Anton Yelchin’s boyish looks are working against him.
“I am not necessarily attracted to playing high schoolers anymore. Like, I got pretty over it,” he says. “I haven’t been to high school in five years. I don’t really want to do a high school movie anymore, ever.”
While his character in his latest film, Fright Night, is a high school student, he’s quick to point out that’s not a major plot point. In fact, once the action gets going — Yelchin’s Charlie discovers his smooth-talking neighbour Jerry (Colin Farrell) is actually a vampire — it doesn’t matter how old Charlie is as much as how scared he is, which was a major focus for Yelchin.
“It adds to Jerry’s menace,” Yelchin says. “The more freaked out he is, the more serene Jerry can be and the more menacing he can be. Because you are Charlie, you’re the one that’s getting freaked out that something’s going to happen.”
But the two stars didn’t feel the need to stay away from each other off-camera to master that dynamic, though some actors might’ve gone that route.
“I’ve never really done that with anyone unless I needed to; unless I really felt like I couldn’t do this without just staying in it,” he says.
“We seemed to get along pretty well. We definitely weren’t like, ‘You stay in one corner and I’ll stay in another one,’ you know what I mean?”
Besides, there were plenty of other factors to the horror movie shoot for Yelchin to contend with.
“Some of the shooting was difficult,” he admits.
“The hours, inevitably as the movie’s coming to a close, get longer and longer, so you get more and more tired, but we had a great time because the people are really great.”
He also got to play some dress up, as Charlie dons an impressive homemade vampire-hunting suit late in the film, something he’d be delighted to see fans wearing at next year’s Comic-Con.
“They will very quickly discover how uncomfortable that outfit is,” he says.
“It was so hot. It’s fireproof. I don’t even know what that material is. It might as well have been bulletproof, too. It looked cool. At the end of the day, that’s all that matters.”

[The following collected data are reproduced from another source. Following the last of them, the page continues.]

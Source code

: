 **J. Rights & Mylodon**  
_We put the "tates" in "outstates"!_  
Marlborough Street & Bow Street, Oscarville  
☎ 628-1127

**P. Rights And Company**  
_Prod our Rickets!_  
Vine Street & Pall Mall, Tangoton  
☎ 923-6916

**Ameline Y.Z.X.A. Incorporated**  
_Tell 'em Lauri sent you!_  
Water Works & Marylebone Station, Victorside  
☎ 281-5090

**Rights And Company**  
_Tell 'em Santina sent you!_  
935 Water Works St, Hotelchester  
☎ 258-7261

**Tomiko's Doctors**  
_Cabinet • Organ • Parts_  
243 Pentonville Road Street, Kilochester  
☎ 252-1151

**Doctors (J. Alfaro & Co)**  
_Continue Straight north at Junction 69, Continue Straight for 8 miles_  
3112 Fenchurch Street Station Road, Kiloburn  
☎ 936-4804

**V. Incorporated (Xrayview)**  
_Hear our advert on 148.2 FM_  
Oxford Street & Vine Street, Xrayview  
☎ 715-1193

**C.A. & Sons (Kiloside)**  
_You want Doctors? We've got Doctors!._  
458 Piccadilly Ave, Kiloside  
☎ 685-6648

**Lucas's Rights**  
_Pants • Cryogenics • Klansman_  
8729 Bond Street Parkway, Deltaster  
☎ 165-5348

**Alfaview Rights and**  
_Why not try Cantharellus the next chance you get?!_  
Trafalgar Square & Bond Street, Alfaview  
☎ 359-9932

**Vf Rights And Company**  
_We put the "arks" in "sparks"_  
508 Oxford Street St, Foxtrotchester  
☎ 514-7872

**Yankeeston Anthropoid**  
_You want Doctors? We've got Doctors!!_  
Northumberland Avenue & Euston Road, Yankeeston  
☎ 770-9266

Comfort aside, the suit offered some logistical issues: “You have to pick and choose the hours that you’re going to go to the bathroom,” Yelchin says.
If Yelchin is looking to keep himself from hitting up homeroom again, then his next role, Like Crazy, is a step in the right direction.

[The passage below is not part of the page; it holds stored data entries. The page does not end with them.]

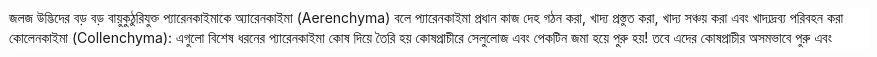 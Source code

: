 জলজ
উদ্ভিদের বড় বড়
বায়ুকুঠুরিযুক্ত প্যারেনকাইমাকে অ্যারেনকাইমা (Aerenchyma) বলে
প্যারেনকাইমা
প্রধান কাজ
দেহ গঠন করা, খাদ্য প্রস্তুত করা, খাদ্য সঞ্চয় করা এবং খাদ্যদ্রব্য পরিবহন করা
কোলেনকাইমা (Collenchyma): এগুলো বিশেষ
ধরনের   প্যারেনকাইমা কোষ দিয়ে তৈরি
হয়
কোষপ্রাচীরে সেলুলোজ এবং পেকটিন জমা হয়ে পুরু হয়! তবে এদের কোষপ্রাচীর অসমভাবে পুরু
এবং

“We’re in our 20s in Like Crazy, so it had nothing to do with high school. It’s about kids in college, young men and women after college trying to figure out — in a very serious way — what was going on with their lives,” Yelchin says.
“It was a completely different universe. It was like the universe that I feel I inhabit more and more — just life after college, what do you do with yourself?”